#### Exercise directions
The answer is the set of lines that include "documentclass", copied from the data below.

#### The records
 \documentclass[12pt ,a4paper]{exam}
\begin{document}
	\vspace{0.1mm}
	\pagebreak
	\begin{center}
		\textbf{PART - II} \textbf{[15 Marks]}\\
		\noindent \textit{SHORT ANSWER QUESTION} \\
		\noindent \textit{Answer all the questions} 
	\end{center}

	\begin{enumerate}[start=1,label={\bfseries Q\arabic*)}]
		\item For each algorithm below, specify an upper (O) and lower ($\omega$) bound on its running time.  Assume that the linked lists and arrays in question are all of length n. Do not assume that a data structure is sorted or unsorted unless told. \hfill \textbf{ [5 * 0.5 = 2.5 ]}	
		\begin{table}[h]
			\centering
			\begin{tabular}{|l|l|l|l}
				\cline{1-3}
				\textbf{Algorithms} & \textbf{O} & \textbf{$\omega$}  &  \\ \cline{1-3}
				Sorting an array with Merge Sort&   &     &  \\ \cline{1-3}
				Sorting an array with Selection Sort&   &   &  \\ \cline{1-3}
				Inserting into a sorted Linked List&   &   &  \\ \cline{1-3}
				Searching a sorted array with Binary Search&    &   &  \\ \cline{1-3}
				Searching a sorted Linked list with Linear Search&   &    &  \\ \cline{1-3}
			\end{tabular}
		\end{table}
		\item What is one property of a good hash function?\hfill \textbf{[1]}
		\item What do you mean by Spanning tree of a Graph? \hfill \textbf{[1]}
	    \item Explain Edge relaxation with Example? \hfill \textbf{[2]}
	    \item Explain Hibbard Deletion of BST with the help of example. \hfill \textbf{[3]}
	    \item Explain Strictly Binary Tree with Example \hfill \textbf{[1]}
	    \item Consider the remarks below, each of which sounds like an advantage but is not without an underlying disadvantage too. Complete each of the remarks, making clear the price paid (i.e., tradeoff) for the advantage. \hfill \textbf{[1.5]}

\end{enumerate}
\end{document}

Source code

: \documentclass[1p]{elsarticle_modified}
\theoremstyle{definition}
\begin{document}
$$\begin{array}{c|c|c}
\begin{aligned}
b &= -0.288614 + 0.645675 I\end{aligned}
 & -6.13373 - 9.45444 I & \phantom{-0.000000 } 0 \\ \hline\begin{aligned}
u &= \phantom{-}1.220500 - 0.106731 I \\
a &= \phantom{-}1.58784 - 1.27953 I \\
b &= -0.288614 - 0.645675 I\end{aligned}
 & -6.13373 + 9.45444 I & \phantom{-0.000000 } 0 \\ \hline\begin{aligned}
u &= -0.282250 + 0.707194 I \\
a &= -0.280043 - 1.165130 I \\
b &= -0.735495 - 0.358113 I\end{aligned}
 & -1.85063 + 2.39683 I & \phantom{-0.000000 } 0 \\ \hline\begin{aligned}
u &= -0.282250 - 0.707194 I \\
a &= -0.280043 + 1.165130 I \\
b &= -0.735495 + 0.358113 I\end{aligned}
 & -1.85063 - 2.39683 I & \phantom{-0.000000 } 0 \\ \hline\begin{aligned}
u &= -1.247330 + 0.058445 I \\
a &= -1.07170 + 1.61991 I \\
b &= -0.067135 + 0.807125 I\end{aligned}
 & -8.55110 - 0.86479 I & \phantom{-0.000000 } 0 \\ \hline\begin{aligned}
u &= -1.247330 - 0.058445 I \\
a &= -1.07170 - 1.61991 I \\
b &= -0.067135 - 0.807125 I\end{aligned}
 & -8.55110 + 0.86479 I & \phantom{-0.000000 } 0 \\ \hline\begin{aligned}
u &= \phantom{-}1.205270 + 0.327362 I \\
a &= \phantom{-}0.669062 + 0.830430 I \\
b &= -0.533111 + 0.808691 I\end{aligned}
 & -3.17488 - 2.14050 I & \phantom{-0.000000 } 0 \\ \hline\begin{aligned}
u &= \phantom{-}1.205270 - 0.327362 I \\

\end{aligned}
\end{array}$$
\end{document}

#### Task output
 \documentclass[12pt ,a4paper]{exam}
: \documentclass[1p]{elsarticle_modified}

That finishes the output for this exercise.